We currently are in the process of adding a new Tensor Type. The reason for this is that we need to hold specific information associated with the Tensor e.g. Compression Ratio, Hardware Specific information etc…
To this end a separate Tensor Type seemed appropriate similar to RankedTensorType and UnRankedTensorType.
The input to our compiler is a Standard Dialect such as the TFLite Dialect. The operators defined in this dialect expect the tensors to be one of the TensorTypes [Ranked, UnRanked] and the dialect enforces this in the verification stages. As such we have to implement a subsequent legalization step to an internal dialect which replicates all the Ops but with our own new Tensor Type.
My question would be. Rather than having to define a whole new dialect and legalization pass has it ever been considered to allow dynamic attributes to be added to Types ?
This would simplify things as we could easily add the needed metadata to the existing Tensor Types rather than having to maintain a separate dialect, legalization pass and internal TensorType.
The desire of an open type system (e.g. bring your own TensorType) has been brought up several times. I am also super interested in it. I think the direction is to make the TensorType hierarchy TypeInferface’s, so dialects can customize it while still reuse the standard interface when the customized stuffs don’t matter. I am not sure how far we are right now though.
This is where the conversation was left. I think we do have enough facilities implemented now to do it, but it is not an insubstantial amount of work to do it right. I’d be interested in finding a way to do it that requires as minimal as possible changes to downstream projects which use these types heavily, but I haven’t taken the time to try to come up with a proposal along those lines or looked seriously at how. It probably needs a prototype that we can look at and try to tweak onto an implementation path that doesn’t break everything all at once.

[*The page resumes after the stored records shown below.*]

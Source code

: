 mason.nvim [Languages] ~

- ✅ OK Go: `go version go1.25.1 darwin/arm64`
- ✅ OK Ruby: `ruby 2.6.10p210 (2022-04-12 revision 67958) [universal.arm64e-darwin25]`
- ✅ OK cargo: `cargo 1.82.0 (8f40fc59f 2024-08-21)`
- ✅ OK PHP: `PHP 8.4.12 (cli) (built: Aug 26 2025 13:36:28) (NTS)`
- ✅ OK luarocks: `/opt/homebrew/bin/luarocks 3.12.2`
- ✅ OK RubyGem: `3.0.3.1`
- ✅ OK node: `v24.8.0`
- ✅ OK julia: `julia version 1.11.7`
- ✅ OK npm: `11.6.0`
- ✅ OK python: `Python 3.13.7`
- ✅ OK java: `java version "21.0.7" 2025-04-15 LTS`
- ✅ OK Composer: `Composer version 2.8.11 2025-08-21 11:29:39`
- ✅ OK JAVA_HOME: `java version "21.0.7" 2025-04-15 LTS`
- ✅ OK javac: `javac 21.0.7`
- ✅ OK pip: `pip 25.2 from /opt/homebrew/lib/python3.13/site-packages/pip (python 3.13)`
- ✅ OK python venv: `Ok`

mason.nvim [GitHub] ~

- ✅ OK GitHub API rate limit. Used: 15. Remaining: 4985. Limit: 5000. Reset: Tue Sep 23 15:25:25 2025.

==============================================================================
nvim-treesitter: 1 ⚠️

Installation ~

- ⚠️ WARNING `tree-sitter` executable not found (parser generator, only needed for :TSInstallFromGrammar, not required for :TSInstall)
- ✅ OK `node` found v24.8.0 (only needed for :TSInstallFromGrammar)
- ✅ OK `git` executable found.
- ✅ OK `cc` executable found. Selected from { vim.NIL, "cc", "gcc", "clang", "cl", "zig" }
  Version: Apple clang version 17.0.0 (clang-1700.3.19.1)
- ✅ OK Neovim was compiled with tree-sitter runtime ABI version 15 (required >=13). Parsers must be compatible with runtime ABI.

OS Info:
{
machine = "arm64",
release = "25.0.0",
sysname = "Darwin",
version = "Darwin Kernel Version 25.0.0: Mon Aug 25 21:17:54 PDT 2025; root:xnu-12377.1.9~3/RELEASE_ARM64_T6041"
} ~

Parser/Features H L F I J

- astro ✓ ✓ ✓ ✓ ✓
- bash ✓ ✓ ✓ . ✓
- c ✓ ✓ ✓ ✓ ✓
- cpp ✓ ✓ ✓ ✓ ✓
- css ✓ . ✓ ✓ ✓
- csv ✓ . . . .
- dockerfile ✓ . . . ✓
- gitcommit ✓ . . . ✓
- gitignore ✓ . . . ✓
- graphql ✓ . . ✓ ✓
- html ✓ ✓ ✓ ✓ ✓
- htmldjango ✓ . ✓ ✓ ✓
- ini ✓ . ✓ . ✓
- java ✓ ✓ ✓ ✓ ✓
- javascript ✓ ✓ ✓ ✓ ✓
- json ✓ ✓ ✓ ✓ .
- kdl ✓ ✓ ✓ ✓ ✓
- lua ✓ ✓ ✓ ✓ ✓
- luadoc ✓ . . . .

We’ve had talks about these for a bit over a year on and off again (the talk at ODM on layout in tensor was last July already and in the elementwise discussion this also came up), but it hasn’t been pushed enough. Now the “adding a layout” one had some unresolved issues wrt API & usability. Just having a generic Attribute there called layout could have been an option for the how to add it but not the how the use it and what one could do with it.
Verification and composition is hard here I feel. If I have a plain add in my dialect that takes TensorType, do I then only verify that only known attributes are used for my op? Or do I accept/we require any unknown attributes as not changing the legality of my operation in some way? (And then it is also OK for anything to drop it). And same for optimization passes, e.g., constant folding on a add in my dialect would now need to first check to see if it can propagate the information in some way that the resultant type is valid (else every constant folding drops layout assignment say).